• _Your goal_
Please reproduce the listing in its entirety, exactly as written, but without images.

*-*-*

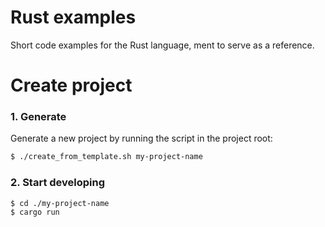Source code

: # Rust examples
Short code examples for the Rust language, ment to serve as a reference.

# Create project

### 1. Generate
Generate a new project by running the script in the project root:

```sh
$ ./create_from_template.sh my-project-name
```

### 2. Start developing

```sh
$ cd ./my-project-name
$ cargo run
```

*-*-*

• _Result below_
Source code

: # Rust examples
Short code examples for the Rust language, ment to serve as a reference.

# Create project

### 1. Generate
Generate a new project by running the script in the project root:

```sh
$ ./create_from_template.sh my-project-name
```

### 2. Start developing

```sh
$ cd ./my-project-name
$ cargo run
```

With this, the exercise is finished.